Mr. Hammond was also charged with witness tampering and falsifying records of some of his animal sales. If convicted, he faces up to 20 years in prison for the top charge of witness tampering, according to a statement from Maria Chapa Lopez, the U.S. attorney for the Middle District of Florida.
Telephone and text messages left for Mr. Hammond on Wednesday were not immediately returned. Court records did not identify a lawyer for Mr. Hammond.
The marketplace for exotic animals can be lucrative, and laws governing it vary by state. Regulating that marketplace has long been a battle of deception involving breeders, buyers and law enforcement officials.
Though legislation has long been in place to stop illegal sales, some questionable players in the trade have operated in plain sight, as highlighted by the yearslong saga in Florida of Joseph Maldonado-Passage, a zoo operator known as “Joe Exotic,” and his nemesis, the animal rescue activist Carole Baskin, depicted in the Netflix documentary series “Tiger King.”
According to the indictment unsealed Tuesday, in September 2017, Mr. Hammond made plans to sell a capuchin monkey to a person in California for $12,650. (The Monkey Whisperer site acknowledges it is illegal to own monkeys as pets in many states, including California.)
Capuchin monkeys are small, boisterous and smelly. They “soak their hands and feet in urine to leave a scent,” according to the World Wildlife Federation. They are also smart. Researchers have said that the capuchin monkeys exhibit a level of intelligence, smartly selecting effective tools to help them crack open palm nuts for eating.
After the money was deposited in Mr. Hammond’s bank account, he had two people transport the animal, first to Nevada, then to California, according to the indictment. The animal was delivered to the buyer in October 2017, and law enforcement officials seized the animal from that buyer in January 2018, the indictment said. A month later, Mr. Hammond told law enforcement officials that he had sold the animal to a person in Nevada, which allows monkeys, according to the indictment.
In March 2016, Mr. Hammond sold a cotton-top tamarin — a small primate described by the federal government as critically endangered — to a person in Wisconsin, according to the indictment. In April 2017, he sold another one to a person in Alabama; and that October he sold two cotton-top tamarins to a person in South Carolina, the indictment said.
Cotton-top tamarins are one of the world’s tiniest primates. Though small, they are “big in hair and noisy,” with “a shock of white fur” around their skull, giving the appearance of an “Einsteinian Mohawk,” as once described in a New York Times article. The article playfully labeled them the “punks among monkeys” and said they make “gorgeous punk music, squealing, whistling, chirping, letting loose with slicing screams.”
In August 2020, Mr.
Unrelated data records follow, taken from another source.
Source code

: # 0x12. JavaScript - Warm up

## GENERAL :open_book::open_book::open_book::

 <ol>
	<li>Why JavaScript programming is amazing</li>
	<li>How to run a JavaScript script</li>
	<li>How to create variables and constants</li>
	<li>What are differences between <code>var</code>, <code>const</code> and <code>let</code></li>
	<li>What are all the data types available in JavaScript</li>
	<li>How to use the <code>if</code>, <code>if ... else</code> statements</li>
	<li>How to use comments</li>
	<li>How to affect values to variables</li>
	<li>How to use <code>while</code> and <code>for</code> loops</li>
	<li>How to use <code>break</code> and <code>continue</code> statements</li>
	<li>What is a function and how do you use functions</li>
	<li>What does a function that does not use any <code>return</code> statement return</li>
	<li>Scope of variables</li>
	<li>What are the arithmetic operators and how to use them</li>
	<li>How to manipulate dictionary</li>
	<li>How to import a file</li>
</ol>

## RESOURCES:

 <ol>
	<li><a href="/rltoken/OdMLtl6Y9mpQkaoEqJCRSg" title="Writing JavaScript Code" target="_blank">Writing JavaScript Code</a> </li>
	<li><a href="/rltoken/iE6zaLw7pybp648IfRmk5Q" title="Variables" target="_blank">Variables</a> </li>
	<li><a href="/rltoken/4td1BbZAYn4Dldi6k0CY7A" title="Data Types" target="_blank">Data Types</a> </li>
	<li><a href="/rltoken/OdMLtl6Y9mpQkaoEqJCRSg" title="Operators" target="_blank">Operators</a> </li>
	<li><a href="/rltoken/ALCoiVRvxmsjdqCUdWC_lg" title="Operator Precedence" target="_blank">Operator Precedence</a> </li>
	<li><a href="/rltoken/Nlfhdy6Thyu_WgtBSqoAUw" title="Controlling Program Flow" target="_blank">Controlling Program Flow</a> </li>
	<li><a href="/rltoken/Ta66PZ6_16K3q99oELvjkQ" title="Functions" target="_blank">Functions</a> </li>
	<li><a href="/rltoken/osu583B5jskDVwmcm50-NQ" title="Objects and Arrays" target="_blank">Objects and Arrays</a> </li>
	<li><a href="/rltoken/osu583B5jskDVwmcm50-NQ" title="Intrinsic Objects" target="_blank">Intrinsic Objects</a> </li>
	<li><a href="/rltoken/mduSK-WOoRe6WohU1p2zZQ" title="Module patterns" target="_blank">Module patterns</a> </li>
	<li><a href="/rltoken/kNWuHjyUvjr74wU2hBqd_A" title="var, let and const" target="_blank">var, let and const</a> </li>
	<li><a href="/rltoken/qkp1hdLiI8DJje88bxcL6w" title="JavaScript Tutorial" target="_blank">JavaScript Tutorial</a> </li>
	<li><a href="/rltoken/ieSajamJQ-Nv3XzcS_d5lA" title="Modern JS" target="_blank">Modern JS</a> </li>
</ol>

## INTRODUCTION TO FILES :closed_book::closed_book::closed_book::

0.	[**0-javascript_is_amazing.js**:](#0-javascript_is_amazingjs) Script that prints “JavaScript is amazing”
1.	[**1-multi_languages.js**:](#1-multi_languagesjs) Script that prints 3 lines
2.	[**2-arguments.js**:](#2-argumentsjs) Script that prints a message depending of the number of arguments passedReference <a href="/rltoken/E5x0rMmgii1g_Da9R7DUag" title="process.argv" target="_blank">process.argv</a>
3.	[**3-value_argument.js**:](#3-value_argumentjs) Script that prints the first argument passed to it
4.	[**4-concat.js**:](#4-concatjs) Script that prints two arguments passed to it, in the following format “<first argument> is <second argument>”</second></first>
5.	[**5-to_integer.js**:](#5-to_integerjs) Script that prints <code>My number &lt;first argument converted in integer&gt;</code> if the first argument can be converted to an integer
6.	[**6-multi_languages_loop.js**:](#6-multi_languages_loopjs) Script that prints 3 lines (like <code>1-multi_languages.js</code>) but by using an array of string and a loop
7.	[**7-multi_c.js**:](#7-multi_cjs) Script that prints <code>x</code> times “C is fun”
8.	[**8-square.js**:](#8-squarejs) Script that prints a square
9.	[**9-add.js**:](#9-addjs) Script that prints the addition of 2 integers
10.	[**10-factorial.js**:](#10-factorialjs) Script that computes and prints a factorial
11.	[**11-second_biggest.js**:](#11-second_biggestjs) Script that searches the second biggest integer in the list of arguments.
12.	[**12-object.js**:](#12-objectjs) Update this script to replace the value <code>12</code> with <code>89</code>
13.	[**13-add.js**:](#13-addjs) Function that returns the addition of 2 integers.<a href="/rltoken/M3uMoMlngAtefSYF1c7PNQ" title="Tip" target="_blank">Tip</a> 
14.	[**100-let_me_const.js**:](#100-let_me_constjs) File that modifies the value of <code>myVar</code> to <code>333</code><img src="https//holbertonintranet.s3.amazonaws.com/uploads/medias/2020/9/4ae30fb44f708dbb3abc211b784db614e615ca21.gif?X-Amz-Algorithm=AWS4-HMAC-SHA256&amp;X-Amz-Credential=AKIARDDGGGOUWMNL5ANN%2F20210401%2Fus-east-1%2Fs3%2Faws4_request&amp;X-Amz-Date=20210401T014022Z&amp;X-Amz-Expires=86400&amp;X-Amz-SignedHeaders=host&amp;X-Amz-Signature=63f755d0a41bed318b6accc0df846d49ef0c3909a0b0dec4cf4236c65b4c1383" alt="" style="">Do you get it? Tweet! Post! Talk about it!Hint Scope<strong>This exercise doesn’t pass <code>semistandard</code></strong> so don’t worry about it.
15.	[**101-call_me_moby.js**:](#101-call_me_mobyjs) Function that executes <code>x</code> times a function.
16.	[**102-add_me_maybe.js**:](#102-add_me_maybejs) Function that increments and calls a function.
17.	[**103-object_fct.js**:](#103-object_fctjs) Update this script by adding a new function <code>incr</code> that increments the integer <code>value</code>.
Hammond tried to persuade one of his customers to falsely tell law enforcement officials that she had purchased cotton-top tamarins at a flea market, rather than from Mr. Hammond, according to the indictment.
According to prosecutors, this customer had bought the animals from Mr. Hammond and later returned them to him “with the intent to hinder, delay, and prevent” officials from learning about the transaction.